1.2 Mondrian's goal 

Mondrian's goal is to bring multidimensional analysis to the masses.

To do this it needs to be:

As an open-source olap server written in pure Java, we feel that it meets these goals. We can't anticipate all of our customers' requirements, but open-source combined with Java keeps Mondrian flexible. It's easy to add functionality or to integrate third-party tools, and Mondrian be integrated into a variety of environments.

Mondrian is part of the Pentaho Open Source BI Suite. Pentaho aims to deliver the best possible user experience by integrating Mondrian with other open-source components such as Kettle, Pentaho Reporting, and Weka. While building this integration, Pentaho is committed to keeping Mondrian independent from other components, and available under a commercial-friendly open-source license.

1.3 Scope 

Mondrian can't do everything. If it did everything, it would be a huge download, difficult to install, and even more difficult to integrate with other software; and we'd never finish writing it. But the good news is, this is open source. If a feature is missing, it's often easy to add the feature to Mondrian or to integrate with another open-source product that provides the feature.

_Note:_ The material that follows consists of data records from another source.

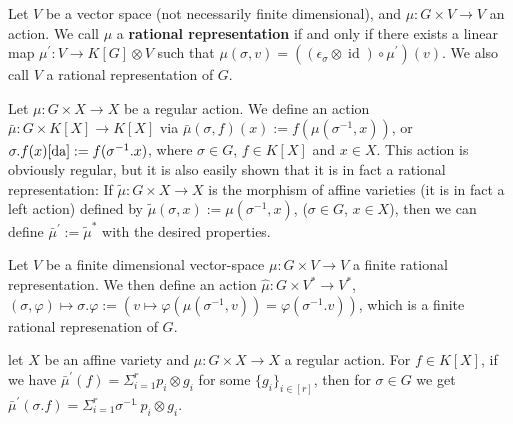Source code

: 
\begin{definition}\label{rr}
  Let $V$ be a vector space (not necessarily finite dimensional), and $ \mu : G \times V \longrightarrow V $ an action.
  We call $ \mu $ a \textbf{rational representation} if and only if there exists a linear map $ \mu^\prime \colon V \longrightarrow K[G] \otimes V $ such that $ \mu \left( \sigma , v \right) = \left( \left( \epsilon_\sigma \otimes \operatorname{id} \right) \circ \mu^\prime \right) \left(v\right) $.
  We also call $V$ a rational representation of $G$.
\end{definition}

\begin{definition}\label{funrep}
  Let $\mu \colon G \times X \longrightarrow X$ be a regular action.
  We define an action $\bar{\mu} \colon G \times K[X] \longrightarrow K[X]$ via $\bar{\mu}(\sigma,f)(x) := f(\mu(\sigma^{-1},x))$, or $\sigma.f (x)\ref{da} := f( \sigma^{-1}.x )$, where  $\sigma \in G$, $f \in K[X]$ and $x \in X$.
  This action is obviously regular, but it is also easily shown that it is in fact a rational representation:
  If $\tilde{\mu} \colon G \times X \longrightarrow X$ is the morphism of affine varieties (it is in fact a left action) defined by $ \tilde{\mu} (\sigma,x) := \mu (\sigma^{-1},x)$, ($\sigma \in G$, $x \in X$), then we can define $ \bar{\mu}^\prime := \tilde{\mu}^\ast $ with the desired properties.
\end{definition}

\begin{definition}
  Let $V$ be a finite dimensional vector-space $\mu \colon G \times V \longrightarrow V$ a finite rational representation.
  We then define an action $\hat{\mu} \colon G \times V^\ast \longrightarrow V^\ast$, $ (\sigma,\varphi) \mapsto \sigma.\varphi := (v \mapsto \varphi(\mu(\sigma^{-1},v)) = \varphi(\sigma^{-1}.v))$, which is a finite rational represenation of $G$.
\end{definition}

\begin{proposition}\label{rara}
  let $X$ be an affine variety and $\mu \colon G \times X \longrightarrow X$ a regular action.
  For $f \in K[X]$, if we have $\bar{\mu}^\prime (f) = \Sigma_{i = 1}^r p_i \otimes g_i$ for some $\{g_i\}_{i\in [r]}$, then for $\sigma \in G$ we get $\bar{\mu}^\prime (\sigma.f) = \Sigma_{i = 1}^r \sigma^{-1} \dot{\phantom{.}} p_i \otimes g_i$.
\end{proposition}

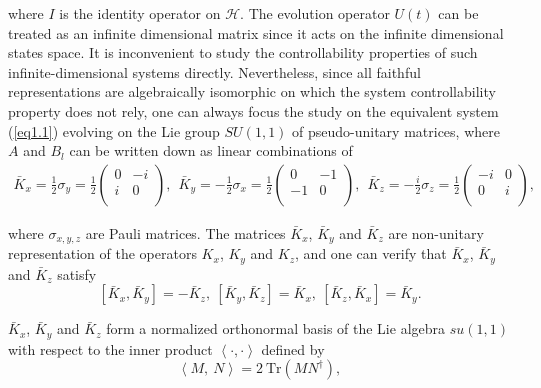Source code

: \documentclass[onecolumn,showpacs,showkeys,preprintnumbers]{revtex4}
\begin{document}
\noindent where $I$ is the identity operator on $\mathcal{H}$. The
evolution operator $U(t)$ can be treated as an infinite
dimensional matrix since it acts on the infinite dimensional
states space. It is inconvenient to study the controllability
properties of such infinite-dimensional systems directly.
Nevertheless, since all faithful representations are algebraically
isomorphic on which the system controllability property does not
rely, one can always focus the study on the equivalent system
(\ref{eq1.1}) evolving on the Lie group $SU(1,1)$ of
pseudo-unitary matrices, where $A$ and $B_l$ can be written down
as linear combinations of
\noindent\begin{equation}\label{eq2.1.4}\begin{array}{l}
 \bar{K}_x=\frac{1}{2}\sigma_y=\frac{1}{2}\left(\begin{array}{cc}
  0 & -i \\
  i & 0\\
\end{array}\right),~~
\bar{K}_y=-\frac{1}{2}\sigma_x=\frac{1}{2}\left(\begin{array}{cc}
  0 & -1 \\
  -1 & 0\\
\end{array}\right),~~
 \bar{K}_z=-\frac{i}{2}\sigma_z=\frac{1}{2}\left(\begin{array}{cc}
  -i & 0 \\
  0 & i\\
\end{array}\right),
\end{array}
\end{equation}

\noindent where $\sigma_{x,y,z}$ are Pauli matrices. The matrices
$\bar{K}_x$, $\bar{K}_y$ and $\bar{K}_z$ are non-unitary
representation of the operators $K_x$, $K_y$ and $K_z$, and one
can verify that $\bar{K}_x$, $\bar{K}_y$ and $\bar{K}_z$ satisfy\noindent\begin{equation}\label{eq2.1.5}
[\bar{K}_x,\bar{K}_y]=-\bar{K}_z,~[\bar{K}_y,\bar{K}_z]=\bar{K}_x,~[\bar{K}_z,\bar{K}_x]=\bar{K}_y.
\end{equation}

\noindent $\bar{K}_x$, $\bar{K}_y$ and $\bar{K}_z$ form a
normalized orthonormal basis of the Lie algebra $su(1,1)$ with
respect to the inner product
$\left<\cdot,\cdot\right>$ defined by\noindent\begin{equation}\label{eq2.1.6}
\left<M,~N\right>=2~\mbox{Tr}(MN^\dag),
\end{equation}
\end{document}
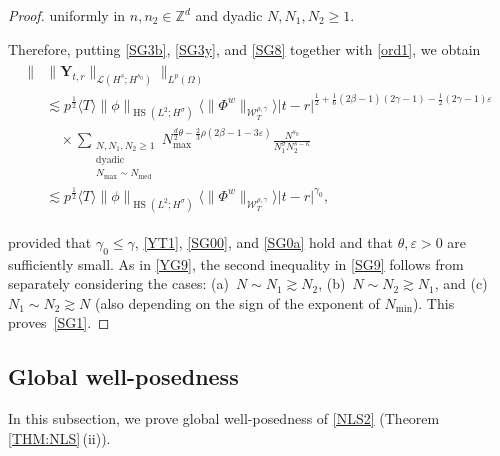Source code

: \documentclass[letterpaper, 11pt,  reqno]{amsart}
\DeclareMathOperator{\med}{med}
\DeclareMathOperator{\HS}{HS}
\newcommand{\1}{\hspace{0.5mm}\textup{I}\hspace{0.5mm}}
\newcommand{\noi}{\noindent}
\newcommand{\Z}{\mathbb{Z}}
\newcommand{\be}{\beta}
\newcommand{\eps}{\varepsilon}
\newcommand{\kk}{\kappa}
\newcommand{\g}{\gamma}
\newcommand{\s}{\sigma}
\newcommand{\ta}{\theta}
\newcommand{\les}{\lesssim}
\newcommand{\ges}{\gtrsim}
\newcommand{\jb}[1]
{\langle #1 \rangle}
\newcommand{\W}{\mathcal{W}}
\newcommand{\Om}{\Omega}
\newcommand{\LOP}{\mathcal{L}}
\newcommand{\YY}{\mathbf{Y}}
\numberwithin{equation}{section}
\numberwithin{theorem}{section}
\begin{document}
\begin{proof}
\noi
uniformly in $n, n_2 \in \Z^d$ and dyadic $N, N_1, N_2 \ge 1$.

Therefore, putting 
\eqref{SG3b}, \eqref{SG3y}, 
and \eqref{SG8} together with \eqref{ord1}, we obtain
\begin{align}
\begin{split}
  \big\|  &  \| \YY_{t,r} \|_{\LOP(H^s;H^{s_0})} \big\|_{L^p(\Om)}\\
& \les 
p^\frac 12 
\jb{T}
\|\phi\|_{\HS(L^2; H^\s)}
\jb{\|\Phi^w\|_{  \W^{\rho,\g}_T}  }
|t- r|^{\frac 12 + \frac 16 (2\be - 1)(2\g-1) - \frac 12  (2\g-1)\eps}\\
& \quad \times \sum_{\substack{N, N_1, N_2 \ge1 \\\text{dyadic}\\
N_{\max}\sim N_{\med}}}  
N_{\max}^{\frac d2 \ta
- \frac 23\rho (2 \be - 1 -3\eps)}
\frac{N^{s_0}}{N_1^{\s} N_2^{s-\kk}}\\
& \les 
p^\frac 12
\jb{T} 
\|\phi\|_{\HS(L^2; H^\s)}
\jb{\|\Phi^w\|_{  \W^{\rho,\g}_T}}  |t- r|^{\g_0}, 
\end{split}
\label{SG9}
\end{align}

\noi
provided that 
$\g_0 \le \g$, 
\eqref{YT1},
\eqref{SG00}, 
  and \eqref{SG0a} 
hold
and that $\ta, \eps > 0$ are sufficiently small.
As in \eqref{YG9},   the second inequality in \eqref{SG9} follows
from separately considering the cases:
 (a)~$N \sim N_1 \ges N_2$, 
(b)~$N \sim N_2 \ges N_1$, 
and 
(c)~$N_1 \sim N_2 \ges N$
(also depending on the sign of the exponent of $N_{\min}$).
This proves~\eqref{SG1}.
\end{proof}

























\subsection{Global well-posedness}
\label{SUBSEC:NLS2}

In this subsection, we prove global well-posedness of \eqref{NLS2}
(Theorem \ref{THM:NLS}\,(ii)).
\end{document}
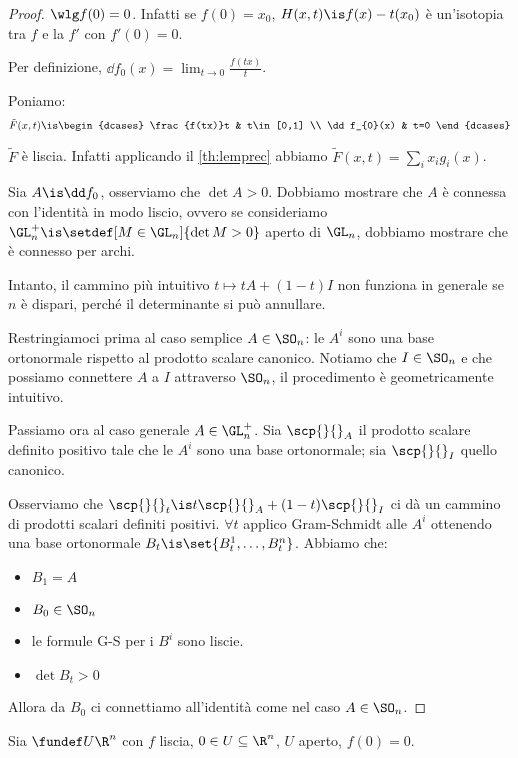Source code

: \begin{proof}
	$\wlg f(0)=0$. Infatti se $f(0)=x_0$, $H(x,t)\is f(x)-t(x_0)$ è un'isotopia tra $f$ e la  $f'$ con $f'(0)=0$.
	
	Per definizione, $\dd f_{0}(x)=\lim_{t\to 0}\frac{f(tx)}t$.
	
	Poniamo:
	\[\tilde F(x,t)\is
	\begin{dcases}
		\frac{f(tx)}t & t\in[0,1] \\
		\dd f_{0}(x) & t=0
	\end{dcases}\]
	
	\claim $\tilde F$ è liscia. Infatti applicando il \autoref{th:lemprec} abbiamo $\tilde F(x,t)=\sum_ix_ig_i(x)$.
	
	Sia $A\is\dd f_{0}$, osserviamo che $\det A>0$.
	Dobbiamo mostrare che $A$ è connessa con l'identità in modo liscio, ovvero se consideriamo $\GL_n^+\is\setdef[M\in\GL_n]{\det M>0}$ aperto di $\GL_n$, dobbiamo mostrare che è connesso per archi.
	
	Intanto, il cammino più intuitivo $t\mapsto tA+(1-t)I$ non funziona in generale se $n$ è dispari, perché il determinante si può annullare.
	
	Restringiamoci prima al caso semplice $A\in\SO_n$: le $A^i$ sono una base ortonormale rispetto al prodotto scalare canonico. Notiamo che $I\in\SO_n$ e che possiamo connettere $A$ a $I$ attraverso $\SO_n$, il procedimento è geometricamente intuitivo.
	
	 Passiamo ora al caso generale $A\in\GL_n^+$. Sia $\scp{}{}_A$ il prodotto scalare definito positivo tale che le $A^i$ sono una base ortonormale; sia $\scp{}{}_I$ quello canonico.
	 
	 Osserviamo che $\scp{}{}_t\is t\scp{}{}_A+(1-t)\scp{}{}_I$ ci dà un cammino di prodotti scalari definiti positivi. $\forall t$ applico Gram-Schmidt alle $A^i$ ottenendo una base ortonormale $B_t\is\set{B_t^1,\dots,B_t^n}$. Abbiamo che:
	 \begin{itemize}
	 	\item $B_1=A$
		\item $B_0\in\SO_n$
		\item le formule G-S per i $B^i$ sono liscie.
		\item $\det B_t>0$
	 \end{itemize} 
	Allora da $B_0$ ci connettiamo all'identità come nel caso $A\in\SO_n$.
\end{proof}

Sia $\fundef U{\R^n}$ con $f$ liscia, $0\in U\subseteq\R^n$, $U$ aperto, $f(0)=0$.

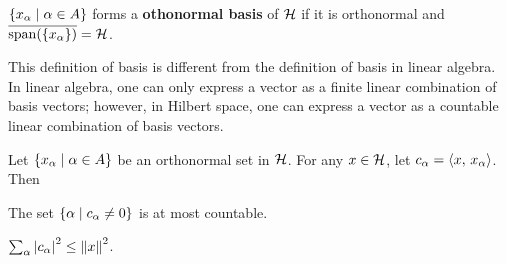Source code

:\begin{definition}
    $\left\{ x_\alpha \;\middle\vert\; \alpha\in A \right\}$ forms a \textbf{othonormal basis} 
    of $\mathcal{H}$ if it is orthonormal and $\overline{\operatorname{span}(\left\{ {x_\alpha} \right\})} = \mathcal{H}$. 
\end{definition}
\begin{remark}
    This definition of basis is different from the definition 
    of basis in linear algebra. In linear algebra, one can only 
    express a vector as a finite linear combination of basis vectors; 
    however, in Hilbert space, one can express a vector as a countable 
    linear combination of basis vectors.
\end{remark}

\begin{lemma}\label{lem:bessel}
    Let $\left\{ x_\alpha \;\middle\vert\; \alpha\in A \right\}$ be an orthonormal set in $\mathcal{H}$. 
    For any $x\in\mathcal{H}$, let $c_\alpha = \left\langle {x},\, {x_\alpha} \right\rangle$. Then 
    \begin{thmenum}
        \item The set $\left\{ \alpha \;\middle\vert\; c_\alpha\neq 0 \right\}$ is at most countable. 
        \item $\sum_\alpha \left\lvert {c_\alpha} \right\rvert^2 \leq \left\lVert {x} \right\rVert^2$.
    \end{thmenum}
\end{lemma}
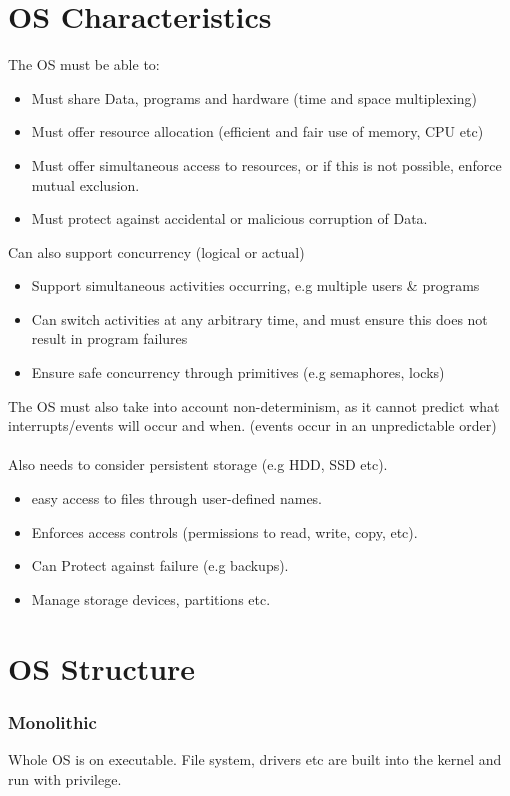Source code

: \documentclass{report}
\begin{document}
    \section*{OS Characteristics}
        The OS must be able to:
        \begin{itemize}
            \item Must share Data, programs and hardware (time and space multiplexing)
            \item Must offer resource allocation (efficient and fair use of memory, CPU etc)
            \item Must offer simultaneous access to resources, or if this is not possible, enforce mutual exclusion.
            \item Must protect against accidental or malicious corruption of Data.
        \end{itemize}
        Can also support concurrency (logical or actual)
        \begin{itemize}
            \item Support simultaneous activities occurring, e.g multiple users \& programs 
            \item Can switch activities at any arbitrary time, and must ensure this does not result in program failures
            \item Ensure safe concurrency through primitives (e.g semaphores, locks)
        \end{itemize}
        The OS must also take into account non-determinism, as it cannot predict what interrupts/events will occur and when. (events occur in an unpredictable order)
        \\
        \\ Also needs to consider persistent storage (e.g HDD, SSD etc).
        \begin{itemize}
            \item easy access to files through user-defined names.
            \item Enforces access controls (permissions to read, write, copy, etc).
            \item Can Protect against failure (e.g backups).
            \item Manage storage devices, partitions etc.
        \end{itemize}
    \section*{OS Structure}
        \subsubsection*{Monolithic}
            Whole OS is on executable. File system, drivers etc are built into the kernel and run with privilege.
\end{document}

JPivot is Mondrian's sister project. It provides an excellent user-interface, and shows off what Mondrian can do. But we have been careful to keep the two projects separate. (You can use another user-interface to Mondrian, and you can also use JPivot with other data-sources.) If you've run Mondrian's demo and you have suggestions on how to improve the web interface, please make your suggestion to the JPivot project directly.

1.4 Sponsored development and co-development 

Pentaho encourages companies to sponsor development of features which are important to them. Sponsorship allows Mondrian developers to spend more time to spend more time adding features to Mondrian, rather than having to find other ways to pay the rent. The results are always contributed back to the project as open-source.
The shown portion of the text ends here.